» **EXERCISE PROMPT**: A single figure is required: the number of lines below that contain "space".

» **INPUT DATA**:
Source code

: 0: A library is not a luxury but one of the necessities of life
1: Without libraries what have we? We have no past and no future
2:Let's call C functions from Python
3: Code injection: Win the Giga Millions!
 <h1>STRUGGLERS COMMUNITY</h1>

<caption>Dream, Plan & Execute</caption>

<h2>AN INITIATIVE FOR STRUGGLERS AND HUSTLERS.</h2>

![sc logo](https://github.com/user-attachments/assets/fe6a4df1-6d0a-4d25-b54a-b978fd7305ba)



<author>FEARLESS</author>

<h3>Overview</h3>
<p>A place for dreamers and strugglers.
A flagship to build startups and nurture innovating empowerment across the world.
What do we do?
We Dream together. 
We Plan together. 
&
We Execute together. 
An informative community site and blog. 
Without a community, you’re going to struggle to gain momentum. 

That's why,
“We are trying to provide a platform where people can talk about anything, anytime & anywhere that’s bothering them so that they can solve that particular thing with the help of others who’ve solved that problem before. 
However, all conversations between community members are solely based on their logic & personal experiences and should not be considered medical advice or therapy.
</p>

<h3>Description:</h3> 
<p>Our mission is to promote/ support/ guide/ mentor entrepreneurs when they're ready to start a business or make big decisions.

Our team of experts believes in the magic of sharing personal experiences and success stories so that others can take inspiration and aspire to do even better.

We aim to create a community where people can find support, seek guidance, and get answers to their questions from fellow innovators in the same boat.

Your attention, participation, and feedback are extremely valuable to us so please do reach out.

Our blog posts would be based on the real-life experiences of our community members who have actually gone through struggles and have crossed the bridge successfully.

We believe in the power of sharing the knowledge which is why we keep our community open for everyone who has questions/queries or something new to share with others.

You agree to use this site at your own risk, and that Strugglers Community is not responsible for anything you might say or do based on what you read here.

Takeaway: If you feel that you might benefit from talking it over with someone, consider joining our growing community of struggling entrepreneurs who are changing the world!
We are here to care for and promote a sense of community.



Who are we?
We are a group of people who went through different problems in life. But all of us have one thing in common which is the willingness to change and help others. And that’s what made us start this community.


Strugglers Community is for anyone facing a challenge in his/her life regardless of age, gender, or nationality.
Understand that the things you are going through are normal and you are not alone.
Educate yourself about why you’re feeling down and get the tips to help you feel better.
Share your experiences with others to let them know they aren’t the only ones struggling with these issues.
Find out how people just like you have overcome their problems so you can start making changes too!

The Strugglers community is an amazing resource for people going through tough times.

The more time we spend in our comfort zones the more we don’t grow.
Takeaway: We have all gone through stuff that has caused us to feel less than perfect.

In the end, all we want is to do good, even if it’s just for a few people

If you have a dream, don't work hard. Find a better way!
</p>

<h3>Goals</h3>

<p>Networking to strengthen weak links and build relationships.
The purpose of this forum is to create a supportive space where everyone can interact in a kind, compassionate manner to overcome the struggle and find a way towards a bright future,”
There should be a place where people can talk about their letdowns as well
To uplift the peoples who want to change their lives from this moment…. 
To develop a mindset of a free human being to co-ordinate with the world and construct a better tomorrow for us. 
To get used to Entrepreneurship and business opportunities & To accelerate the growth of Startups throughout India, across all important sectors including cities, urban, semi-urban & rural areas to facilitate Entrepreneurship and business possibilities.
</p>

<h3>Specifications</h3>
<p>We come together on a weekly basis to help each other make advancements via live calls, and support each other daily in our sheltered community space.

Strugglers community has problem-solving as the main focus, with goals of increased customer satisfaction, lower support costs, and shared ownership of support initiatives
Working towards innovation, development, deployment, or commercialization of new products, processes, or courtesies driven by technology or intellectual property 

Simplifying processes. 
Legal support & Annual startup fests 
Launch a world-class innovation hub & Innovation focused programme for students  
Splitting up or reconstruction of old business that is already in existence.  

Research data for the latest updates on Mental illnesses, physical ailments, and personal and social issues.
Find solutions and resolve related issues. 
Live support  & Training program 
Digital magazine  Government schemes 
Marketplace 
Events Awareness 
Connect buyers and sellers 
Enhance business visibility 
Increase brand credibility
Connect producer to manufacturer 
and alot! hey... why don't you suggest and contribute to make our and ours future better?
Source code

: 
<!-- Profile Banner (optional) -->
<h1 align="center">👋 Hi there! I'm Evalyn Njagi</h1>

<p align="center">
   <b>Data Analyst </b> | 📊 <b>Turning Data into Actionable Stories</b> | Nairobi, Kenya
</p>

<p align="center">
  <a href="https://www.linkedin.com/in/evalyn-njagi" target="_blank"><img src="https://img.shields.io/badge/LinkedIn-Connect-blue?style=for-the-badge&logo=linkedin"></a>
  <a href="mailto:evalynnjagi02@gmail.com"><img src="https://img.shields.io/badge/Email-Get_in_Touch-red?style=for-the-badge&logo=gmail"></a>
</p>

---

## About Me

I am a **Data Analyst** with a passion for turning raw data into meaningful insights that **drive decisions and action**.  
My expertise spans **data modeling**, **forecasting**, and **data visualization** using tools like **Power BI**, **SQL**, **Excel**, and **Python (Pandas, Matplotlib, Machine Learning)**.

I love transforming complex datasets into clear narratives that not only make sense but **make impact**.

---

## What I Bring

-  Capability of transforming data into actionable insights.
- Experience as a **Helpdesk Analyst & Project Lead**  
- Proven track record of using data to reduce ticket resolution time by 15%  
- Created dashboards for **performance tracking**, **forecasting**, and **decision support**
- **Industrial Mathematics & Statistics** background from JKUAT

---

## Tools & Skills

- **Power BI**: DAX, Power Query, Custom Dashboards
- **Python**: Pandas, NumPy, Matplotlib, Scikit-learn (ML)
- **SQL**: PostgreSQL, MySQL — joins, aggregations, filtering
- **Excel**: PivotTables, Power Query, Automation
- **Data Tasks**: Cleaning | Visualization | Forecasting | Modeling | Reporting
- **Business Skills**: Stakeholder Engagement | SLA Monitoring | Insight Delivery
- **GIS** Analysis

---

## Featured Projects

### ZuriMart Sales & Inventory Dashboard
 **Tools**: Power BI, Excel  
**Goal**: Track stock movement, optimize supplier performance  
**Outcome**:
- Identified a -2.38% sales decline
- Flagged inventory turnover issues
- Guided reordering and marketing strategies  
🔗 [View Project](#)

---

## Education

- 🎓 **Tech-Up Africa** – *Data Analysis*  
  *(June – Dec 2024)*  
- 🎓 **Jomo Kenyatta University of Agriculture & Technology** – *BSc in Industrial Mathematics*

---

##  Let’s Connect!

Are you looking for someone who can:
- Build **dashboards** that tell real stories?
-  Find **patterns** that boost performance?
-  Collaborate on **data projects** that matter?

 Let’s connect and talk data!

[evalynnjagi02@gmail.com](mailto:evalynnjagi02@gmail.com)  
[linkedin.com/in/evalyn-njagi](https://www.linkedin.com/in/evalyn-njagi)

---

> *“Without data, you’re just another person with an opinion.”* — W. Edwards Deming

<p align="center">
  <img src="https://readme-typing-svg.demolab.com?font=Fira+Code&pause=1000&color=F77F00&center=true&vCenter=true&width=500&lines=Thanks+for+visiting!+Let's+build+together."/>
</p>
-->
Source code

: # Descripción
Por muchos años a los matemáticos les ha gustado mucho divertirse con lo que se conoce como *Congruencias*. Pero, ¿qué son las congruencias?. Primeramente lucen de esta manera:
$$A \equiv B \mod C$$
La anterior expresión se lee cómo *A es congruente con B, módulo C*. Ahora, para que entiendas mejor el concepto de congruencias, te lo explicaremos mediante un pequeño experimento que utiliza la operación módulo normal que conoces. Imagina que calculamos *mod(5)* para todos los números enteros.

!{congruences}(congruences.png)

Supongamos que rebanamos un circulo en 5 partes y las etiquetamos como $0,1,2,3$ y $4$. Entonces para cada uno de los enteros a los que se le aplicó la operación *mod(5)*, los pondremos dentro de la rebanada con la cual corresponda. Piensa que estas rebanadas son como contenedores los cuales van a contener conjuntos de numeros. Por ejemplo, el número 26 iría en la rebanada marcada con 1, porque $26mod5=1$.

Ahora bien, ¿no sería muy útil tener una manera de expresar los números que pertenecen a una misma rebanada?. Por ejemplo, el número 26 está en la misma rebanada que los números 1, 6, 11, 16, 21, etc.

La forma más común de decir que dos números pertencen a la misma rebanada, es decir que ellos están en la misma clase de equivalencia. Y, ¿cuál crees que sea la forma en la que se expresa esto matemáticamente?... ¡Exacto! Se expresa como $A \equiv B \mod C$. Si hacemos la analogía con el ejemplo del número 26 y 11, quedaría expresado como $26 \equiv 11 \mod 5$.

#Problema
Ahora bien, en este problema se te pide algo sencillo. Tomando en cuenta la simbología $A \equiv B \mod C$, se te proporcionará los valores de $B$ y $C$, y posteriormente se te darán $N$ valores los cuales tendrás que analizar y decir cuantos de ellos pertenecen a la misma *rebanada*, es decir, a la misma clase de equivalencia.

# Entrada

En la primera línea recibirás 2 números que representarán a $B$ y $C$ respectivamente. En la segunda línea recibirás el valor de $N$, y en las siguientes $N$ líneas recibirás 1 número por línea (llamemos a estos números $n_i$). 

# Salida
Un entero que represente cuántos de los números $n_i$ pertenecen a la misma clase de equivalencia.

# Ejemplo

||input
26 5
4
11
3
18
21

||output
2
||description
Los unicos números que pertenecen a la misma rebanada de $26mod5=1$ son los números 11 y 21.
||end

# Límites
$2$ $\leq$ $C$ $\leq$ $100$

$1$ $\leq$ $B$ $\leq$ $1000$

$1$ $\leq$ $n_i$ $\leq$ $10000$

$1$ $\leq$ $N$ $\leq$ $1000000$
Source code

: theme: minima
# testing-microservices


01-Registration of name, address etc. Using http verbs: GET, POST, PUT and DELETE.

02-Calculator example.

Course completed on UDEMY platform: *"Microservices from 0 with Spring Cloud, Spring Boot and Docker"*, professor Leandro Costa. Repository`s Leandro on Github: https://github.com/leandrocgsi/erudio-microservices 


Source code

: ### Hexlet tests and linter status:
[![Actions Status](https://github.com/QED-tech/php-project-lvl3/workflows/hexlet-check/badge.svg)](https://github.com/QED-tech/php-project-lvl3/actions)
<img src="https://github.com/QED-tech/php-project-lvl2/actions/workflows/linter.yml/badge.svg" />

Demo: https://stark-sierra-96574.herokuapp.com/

» **WRITTEN RESPONSE**: 2